Last month, Abbott announced that that the FDA has approved a new trial—REPAIR MR—to evaluate the safety and efficacy of percutaneous edge-to-edge repair (MitraClip) for the management of patients with primary mitral regurgitation at moderate surgical risk. Currently, in both Europe and the USA, MitraClip has market approval for the management of both primary and secondary mitral regurgitation in patients at high surgical risk. Co-principal investigator of the study Patrick M McCarthy (Northwestern Medicine Bluhm Cardiovascular Institute, Chicago, USA) talks to BIBA Briefings about the rationale for the trial.
What proportion of primary mitral regurgitation patients who are eligible for surgery actually undergo open mitral valve repair/replacement?
Approximately 70% of people diagnosed with primary mitral regurgitation do not receive treatment. However, knowing the exact percentages at this point in time is difficult because of this under treatment—in some cases, this is because mitral regurgitation is very difficult to diagnose and may be missed.
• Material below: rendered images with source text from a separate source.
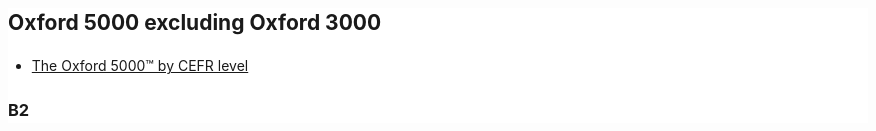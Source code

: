 
## Oxford 5000 excluding Oxford 3000

* [The Oxford 5000™ by CEFR level](https://www.oxfordlearnersdictionaries.com/external/pdf/wordlists/oxford-3000-5000/The_Oxford_5000_by_CEFR_level.pdf)

### B2
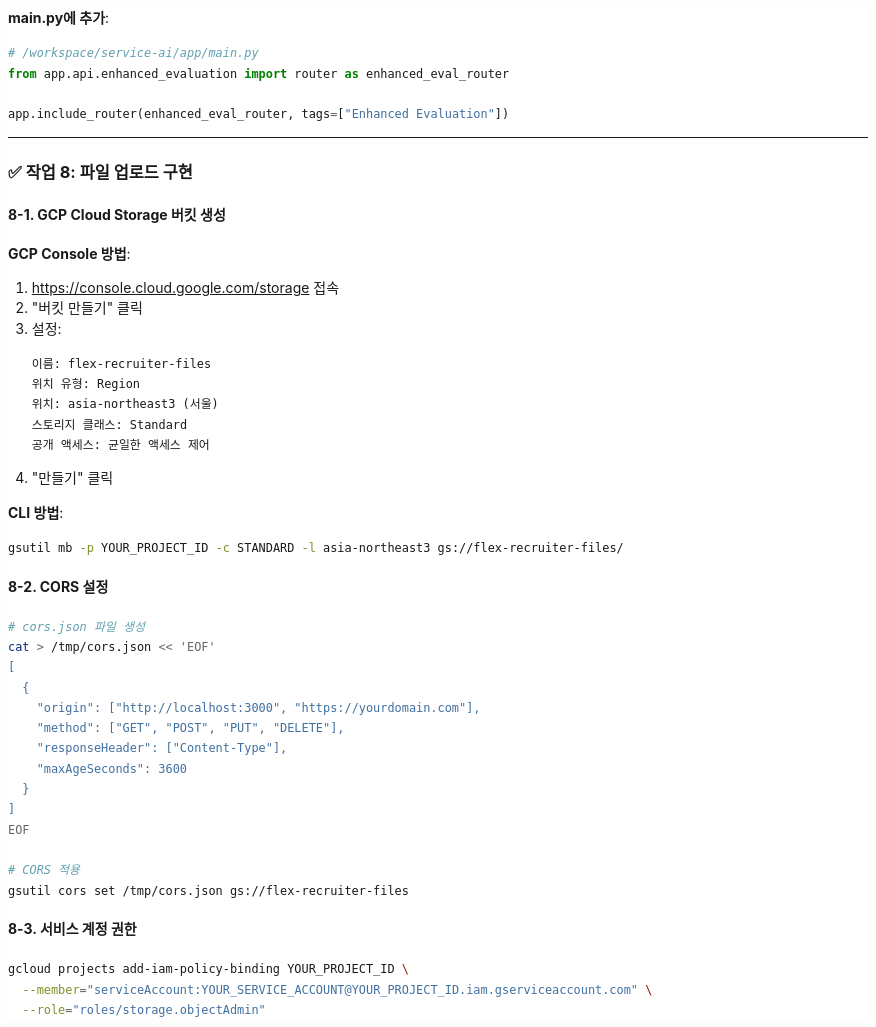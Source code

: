 **main.py에 추가**:
```python
# /workspace/service-ai/app/main.py
from app.api.enhanced_evaluation import router as enhanced_eval_router

app.include_router(enhanced_eval_router, tags=["Enhanced Evaluation"])
```

---

### ✅ 작업 8: 파일 업로드 구현

#### 8-1. GCP Cloud Storage 버킷 생성

**GCP Console 방법**:
1. https://console.cloud.google.com/storage 접속
2. "버킷 만들기" 클릭
3. 설정:
   ```
   이름: flex-recruiter-files
   위치 유형: Region
   위치: asia-northeast3 (서울)
   스토리지 클래스: Standard
   공개 액세스: 균일한 액세스 제어
   ```
4. "만들기" 클릭

**CLI 방법**:
```bash
gsutil mb -p YOUR_PROJECT_ID -c STANDARD -l asia-northeast3 gs://flex-recruiter-files/
```

#### 8-2. CORS 설정
```bash
# cors.json 파일 생성
cat > /tmp/cors.json << 'EOF'
[
  {
    "origin": ["http://localhost:3000", "https://yourdomain.com"],
    "method": ["GET", "POST", "PUT", "DELETE"],
    "responseHeader": ["Content-Type"],
    "maxAgeSeconds": 3600
  }
]
EOF

# CORS 적용
gsutil cors set /tmp/cors.json gs://flex-recruiter-files
```

#### 8-3. 서비스 계정 권한
```bash
gcloud projects add-iam-policy-binding YOUR_PROJECT_ID \
  --member="serviceAccount:YOUR_SERVICE_ACCOUNT@YOUR_PROJECT_ID.iam.gserviceaccount.com" \
  --role="roles/storage.objectAdmin"
```
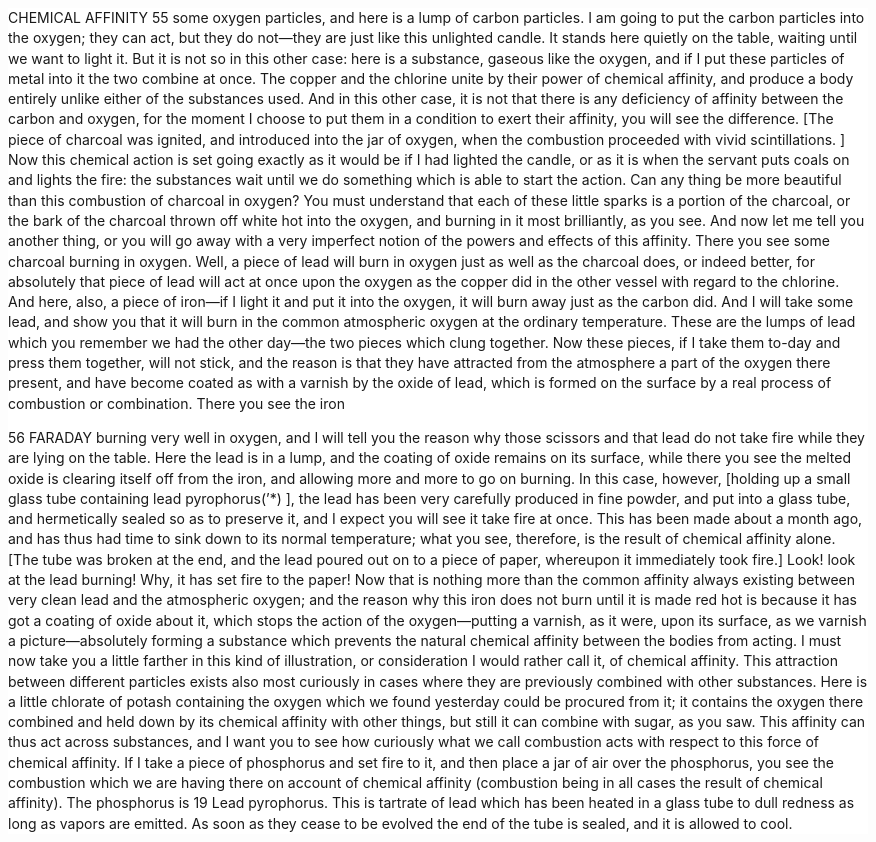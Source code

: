 CHEMICAL AFFINITY 55 some oxygen particles, and here is a lump of carbon particles. I am going to put the carbon particles into the oxygen; they can act, but they do not—they are just like this unlighted candle. It stands here quietly on the table, waiting until we want to light it. But it is not so in this other case: here is a substance, gaseous like the oxygen, and if I put these particles of metal into it the two combine at once. The copper and the chlorine unite by their power of chemical affinity, and produce a body entirely unlike either of the substances used. And in this other case, it is not that there is any deficiency of affinity between the carbon and oxygen, for the moment I choose to put them in a condition to exert their affinity, you will see the difference. [The piece of charcoal was ignited, and introduced into the jar of oxygen, when the combustion proceeded with vivid scintillations. ] Now this chemical action is set going exactly as it would be if I had lighted the candle, or as it is when the servant puts coals on and lights the fire: the substances wait until we do something which is able to start the action. Can any thing be more beautiful than this combustion of charcoal in oxygen? You must understand that each of these little sparks is a portion of the charcoal, or the bark of the charcoal thrown off white hot into the oxygen, and burning in it most brilliantly, as you see. And now let me tell you another thing, or you will go away with a very imperfect notion of the powers and effects of this affinity. There you see some charcoal burning in oxygen. Well, a piece of lead will burn in oxygen just as well as the charcoal does, or indeed better, for absolutely that piece of lead will act at once upon the oxygen as the copper did in the other vessel with regard to the chlorine. And here, also, a piece of iron—if I light it and put it into the oxygen, it will burn away just as the carbon did. And I will take some lead, and show you that it will burn in the common atmospheric oxygen at the ordinary temperature. These are the lumps of lead which you remember we had the other day—the two pieces which clung together. Now these pieces, if I take them to-day and press them together, will not stick, and the reason is that they have attracted from the atmosphere a part of the oxygen there present, and have become coated as with a varnish by the oxide of lead, which is formed on the surface by a real process of combustion or combination. There you see the iron

56 FARADAY burning very well in oxygen, and I will tell you the reason why those scissors and that lead do not take fire while they are lying on the table. Here the lead is in a lump, and the coating of oxide remains on its surface, while there you see the melted oxide is clearing itself off from the iron, and allowing more and more to go on burning. In this case, however, [holding up a small glass tube containing lead pyrophorus(’*) ], the lead has been very carefully produced in fine powder, and put into a glass tube, and hermetically sealed so as to preserve it, and I expect you will see it take fire at once. This has been made about a month ago, and has thus had time to sink down to its normal temperature; what you see, therefore, is the result of chemical affinity alone. [The tube was broken at the end, and the lead poured out on to a piece of paper, whereupon it immediately took fire.] Look! look at the lead burning! Why, it has set fire to the paper! Now that is nothing more than the common affinity always existing between very clean lead and the atmospheric oxygen; and the reason why this iron does not burn until it is made red hot is because it has got a coating of oxide about it, which stops the action of the oxygen—putting a varnish, as it were, upon its surface, as we varnish a picture—absolutely forming a substance which prevents the natural chemical affinity between the bodies from acting. I must now take you a little farther in this kind of illustration, or consideration I would rather call it, of chemical affinity. This attraction between different particles exists also most curiously in cases where they are previously combined with other substances. Here is a little chlorate of potash containing the oxygen which we found yesterday could be procured from it; it contains the oxygen there combined and held down by its chemical affinity with other things, but still it can combine with sugar, as you saw. This affinity can thus act across substances, and I want you to see how curiously what we call combustion acts with respect to this force of chemical affinity. If I take a piece of phosphorus and set fire to it, and then place a jar of air over the phosphorus, you see the combustion which we are having there on account of chemical affinity (combustion being in all cases the result of chemical affinity). The phosphorus is 19 Lead pyrophorus. This is tartrate of lead which has been heated in a glass tube to dull redness as long as vapors are emitted. As soon as they cease to be evolved the end of the tube is sealed, and it is allowed to cool.
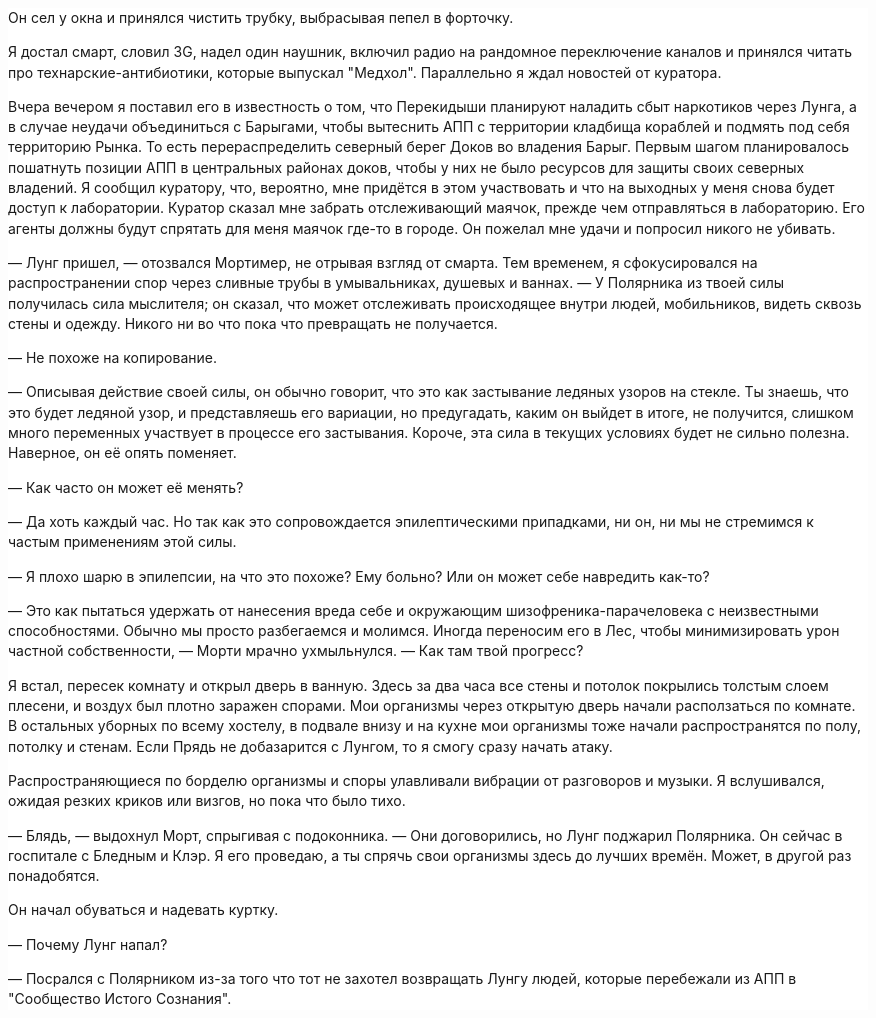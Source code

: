 Он сел у окна и принялся чистить трубку, выбрасывая пепел в форточку.

Я достал смарт, словил 3G, надел один наушник, включил радио на рандомное переключение каналов и принялся читать про технарские-антибиотики, которые выпускал "Медхол". Параллельно я ждал новостей от куратора.

Вчера вечером я поставил его в известность о том, что Перекидыши планируют наладить сбыт наркотиков через Лунга, а в случае неудачи объединиться с Барыгами, чтобы вытеснить АПП с территории кладбища кораблей и подмять под себя территорию Рынка. То есть перераспределить северный берег Доков во владения Барыг. Первым шагом планировалось пошатнуть позиции АПП в центральных районах доков, чтобы у них не было ресурсов для защиты своих северных владений. Я сообщил куратору, что, вероятно, мне придётся в этом участвовать и что на выходных у меня снова будет доступ к лаборатории. Куратор сказал мне забрать отслеживающий маячок, прежде чем отправляться в лабораторию. Его агенты должны будут спрятать для меня маячок где-то в городе. Он пожелал мне удачи и попросил никого не убивать.

— Лунг пришел, — отозвался Мортимер, не отрывая взгляд от смарта. Тем временем, я сфокусировался на распространении спор через сливные трубы в умывальниках, душевых и ваннах. — У Полярника из твоей силы получилась сила мыслителя; он сказал, что может отслеживать происходящее внутри людей, мобильников, видеть сквозь стены и одежду. Никого ни во что пока что превращать не получается.

— Не похоже на копирование.

— Описывая действие своей силы, он обычно говорит, что это как застывание ледяных узоров на стекле. Ты знаешь, что это будет ледяной узор, и представляешь его вариации, но предугадать, каким он выйдет в итоге, не получится, слишком много переменных участвует в процессе его застывания. Короче, эта сила в текущих условиях будет не сильно полезна. Наверное, он её опять поменяет.

— Как часто он может её менять?

— Да хоть каждый час. Но так как это сопровождается эпилептическими припадками, ни он, ни мы не стремимся к частым применениям этой силы.

— Я плохо шарю в эпилепсии, на что это похоже? Ему больно? Или он может себе навредить как-то?

— Это как пытаться удержать от нанесения вреда себе и окружающим шизофреника-парачеловека с неизвестными способностями. Обычно мы просто разбегаемся и молимся. Иногда переносим его в Лес, чтобы минимизировать урон частной собственности, — Морти мрачно ухмыльнулся. — Как там твой прогресс?

Я встал, пересек комнату и открыл дверь в ванную. Здесь за два часа все стены и потолок покрылись толстым слоем плесени, и воздух был плотно заражен спорами. Мои организмы через открытую дверь начали расползаться по комнате. В остальных уборных по всему хостелу, в подвале внизу и на кухне мои организмы тоже начали распространятся по полу, потолку и стенам. Если Прядь не добазарится с Лунгом, то я смогу сразу начать атаку.

Распространяющиеся по борделю организмы и споры улавливали вибрации от разговоров и музыки. Я вслушивался, ожидая резких криков или визгов, но пока что было тихо.

— Блядь, — выдохнул Морт, спрыгивая с подоконника. — Они договорились, но Лунг поджарил Полярника. Он сейчас в госпитале с Бледным и Клэр. Я его проведаю, а ты спрячь свои организмы здесь до лучших времён. Может, в другой раз понадобятся.

Он начал обуваться и надевать куртку.

— Почему Лунг напал?

— Посрался с Полярником из-за того что тот не захотел возвращать Лунгу людей, которые перебежали из АПП в "Сообщество Истого Сознания".
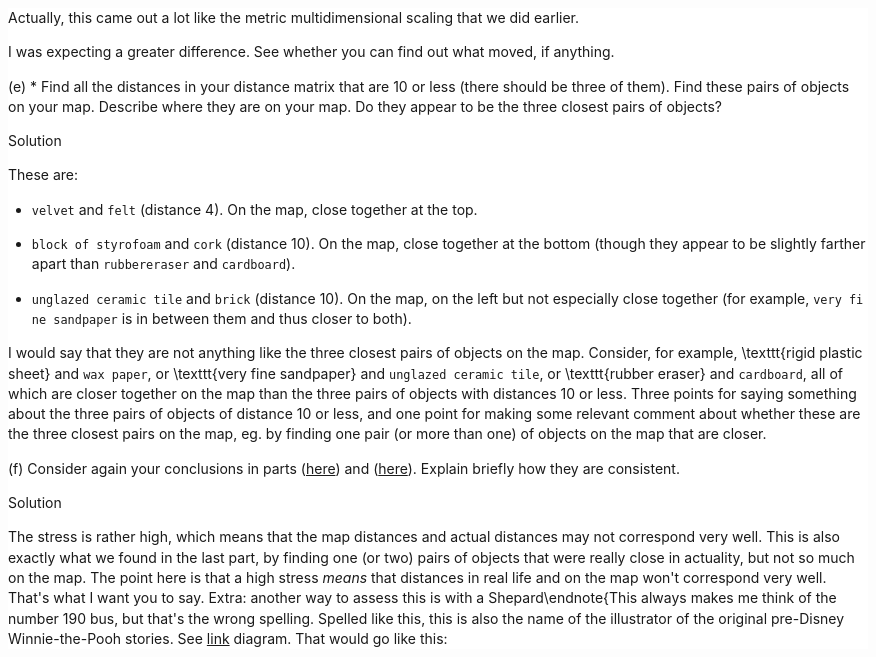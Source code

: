 Actually, this came out a lot like the metric multidimensional scaling
that we did earlier.

I was expecting a greater difference. See whether you can find
out what moved, if anything.
    


(e) <a name="part:incons">*</a> Find all the distances in your distance matrix that are 10
or less (there should be three of them). Find these pairs of objects
on your map. Describe where they are on your map. Do
they appear to be the three closest pairs of objects?


Solution


These are:


* `velvet` and `felt` (distance 4). On the map,
close together at the top.

* `block of styrofoam` and `cork` (distance 10). On the
map, close together at the bottom (though they appear to be
slightly farther apart than `rubbereraser` and
`cardboard`). 

* `unglazed ceramic tile` and `brick` (distance
10). On the map, on the left but not especially close together
(for example, `very fine sandpaper` is in between them
and thus closer to both).

I would say that they are not anything like the three closest
pairs of objects on the map. Consider, for example, \texttt{rigid
plastic sheet} and `wax paper`, or \texttt{very fine
sandpaper} and `unglazed ceramic tile`, or \texttt{rubber
eraser} and `cardboard`, all of which are closer together
on the map than the three pairs of objects with distances 10 or
less.
Three points for saying something about the three pairs of objects
of distance 10 or less, and one point for making some relevant
comment about whether these are the three closest pairs on the
map, eg. by finding one pair (or more than one) of objects on the
map that are closer.
    


(f) Consider again your conclusions in parts (<a href="#part:stress">here</a>)
and (<a href="#part:incons">here</a>). Explain briefly how they are consistent.


Solution


The stress is rather high, which means that the map distances and
actual distances may not correspond very well. This is also
exactly what we found in the last part, by finding one (or two)
pairs of objects that were really close in actuality, but not so
much on the map.
The point here is that a high stress *means* that distances
in real life and on the map won't correspond very well. That's
what I want you to say.
Extra: another way to assess this is with a Shepard\endnote{This always
makes me think of the number 190 bus, but that's the wrong
spelling. Spelled like this, this is also the name of the
illustrator of the original pre-Disney Winnie-the-Pooh
stories. See [link](https://en.wikipedia.org/wiki/E._H._Shepard}.)
diagram. That would go like this:

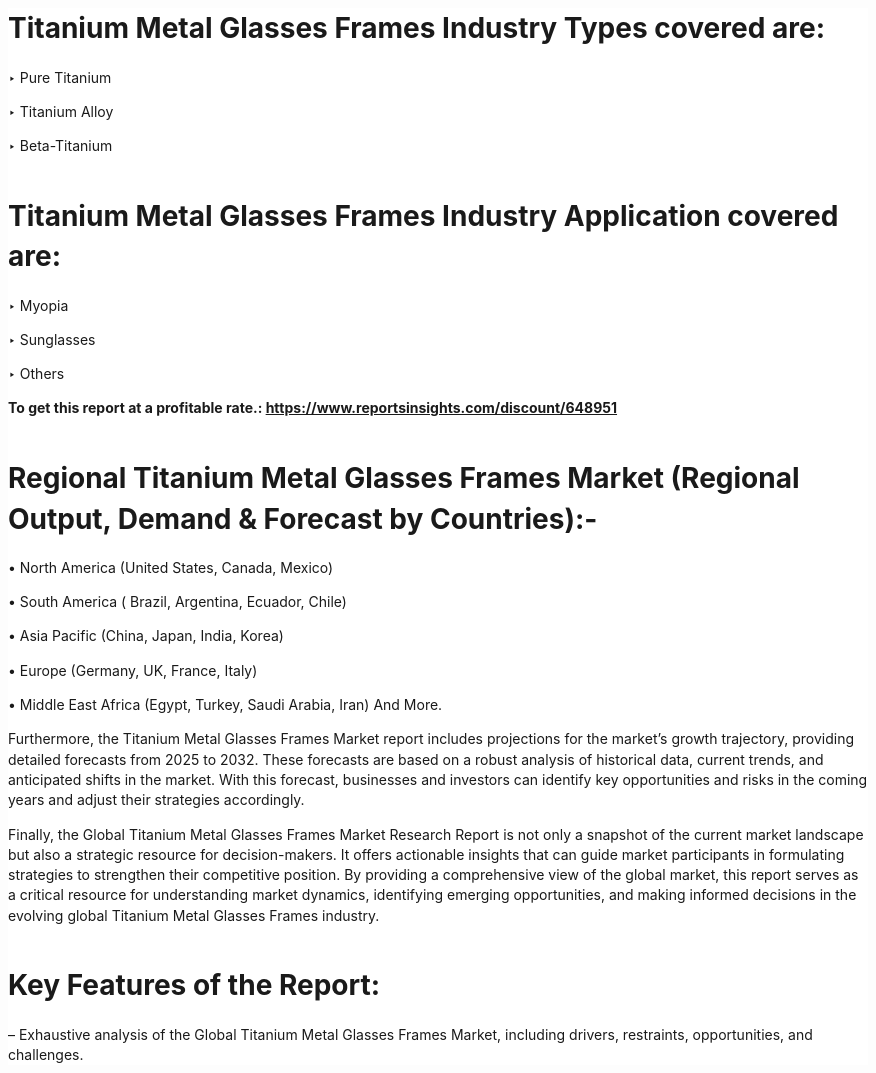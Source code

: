# <strong>Titanium Metal Glasses Frames Industry Types covered are:</strong>

‣ Pure Titanium

‣ Titanium Alloy

‣ Beta-Titanium

# <strong>Titanium Metal Glasses Frames Industry Application covered are:</strong>

‣ Myopia

‣ Sunglasses

‣ Others

<strong>To get this report at a profitable rate.: <a href=https://www.reportsinsights.com/discount/648951>https://www.reportsinsights.com/discount/648951</a></strong>

# <strong>Regional Titanium Metal Glasses Frames Market (Regional Output, Demand &amp; Forecast by Countries):-</strong>

• North America (United States, Canada, Mexico)

• South America ( Brazil, Argentina, Ecuador, Chile)

• Asia Pacific (China, Japan, India, Korea)

• Europe (Germany, UK, France, Italy)

• Middle East Africa (Egypt, Turkey, Saudi Arabia, Iran) And More.

Furthermore, the Titanium Metal Glasses Frames Market report includes projections for the market’s growth trajectory, providing detailed forecasts from 2025 to 2032. These forecasts are based on a robust analysis of historical data, current trends, and anticipated shifts in the market. With this forecast, businesses and investors can identify key opportunities and risks in the coming years and adjust their strategies accordingly.

Finally, the Global Titanium Metal Glasses Frames Market Research Report is not only a snapshot of the current market landscape but also a strategic resource for decision-makers. It offers actionable insights that can guide market participants in formulating strategies to strengthen their competitive position. By providing a comprehensive view of the global market, this report serves as a critical resource for understanding market dynamics, identifying emerging opportunities, and making informed decisions in the evolving global Titanium Metal Glasses Frames industry.

# <strong>Key Features of the Report:</strong>

– Exhaustive analysis of the Global Titanium Metal Glasses Frames Market, including drivers, restraints, opportunities, and challenges.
Why do so relatively few surgical candidates undergo open mitral repair/replacement?
Mitral valve disease continues to be under treated and only a limited number of patients undergo mitral surgery even when surgical options are available. This may be because the mitral regurgitation has not been diagnosed or because the patient does not want to undergo a surgical procedure.
What existing data are available for the use of MitraClip for the management of primary mitral regurgitation in patients who are surgical candidates?
The long-term outcomes for MitraClip have been well documented, particularly from the EVEREST II and REALISM trials.
[EVEREST II investigators (Feldman et al) reported, in the Journal of American College of Cardiology in 2015, that patients treated with MitraClip more frequently required surgery for residual mitral regurgitation during the first year after treatment compared with those who underwent surgery. However, they also found that, between one- and five-year follow-up, both percutaneous repair (with MitraClip) and surgical repair were associated with comparably low rates of surgery for mitral valve dysfunction, which the authors said endorsed “the durability of mitral regurgitation reduction with both repair techniques”.]
What are the aims of REPAIR-MR?
We will evaluate the effect of repair with MitraClip vs. that of repair with mitral valve surgery, looking at long-term clinical outcomes in a patient population primarily aged 75 or older that is considered to be at moderate surgical risk for surgery. There are limitations to open heart surgery in this population.
Advanced age has consistently been shown to be a risk factor for operative mortality with mitral valve surgery. While the patient population of this trial is at a lower risk compared to the high risk indication, these patients remain at increased risk of morbidity and mortality with conventional surgery vs. patients at low surgical risk.
What will REPAIR MR need to show for Abbott to get an FDA-approved indication for MitraClip to be used in moderate-surgical patients?
Any potential indication granted by the FDA is expected to be driven by the trial’s inclusion/exclusion criteria, the patient population enrolled, and the trial’s outcomes.
Do you think there is any scope for MitraClip to provide superior outcomes in this cohort?
Long-term outcomes with contemporary MitraClip devices and with mitral valve surgical repair in an elderly patient population at moderate surgical risk are not known. For this reason, REPAIR MR is an important trial and will provide clinical outcomes data in this patient population for the first time.